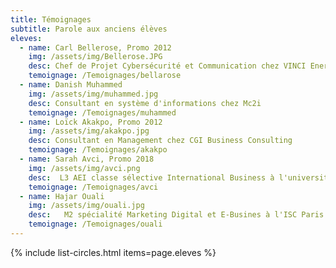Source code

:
 ```yaml
---
title: Témoignages
subtitle: Parole aux anciens élèves
eleves:
  - name: Carl Bellerose, Promo 2012 
    img: /assets/img/Bellerose.JPG
    desc: Chef de Projet Cybersécurité et Communication chez VINCI Energies
    temoignage: /Temoignages/bellarose
  - name: Danish Muhammed 
    img: /assets/img/muhammed.jpg
    desc: Consultant en système d'informations chez Mc2i
    temoignage: /Temoignages/muhammed
  - name: Loïck Akakpo, Promo 2012
    img: /assets/img/akakpo.jpg
    desc: Consultant en Management chez CGI Business Consulting
    temoignage: /Temoignages/akakpo
  - name: Sarah Avci, Promo 2018
    img: /assets/img/avci.png
    desc:  L3 AEI classe sélective International Business à l'université Paris Crétei
    temoignage: /Temoignages/avci
  - name: Hajar Ouali
    img: /assets/img/ouali.jpg
    desc:   M2 spécialité Marketing Digital et E-Busines à l'ISC Paris
    temoignage: /Temoignages/ouali
---
```


{% include list-circles.html items=page.eleves %}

Action item: Only one number is wanted: the number of lines in the listing that contain the string "temoignage".

Written reply: 5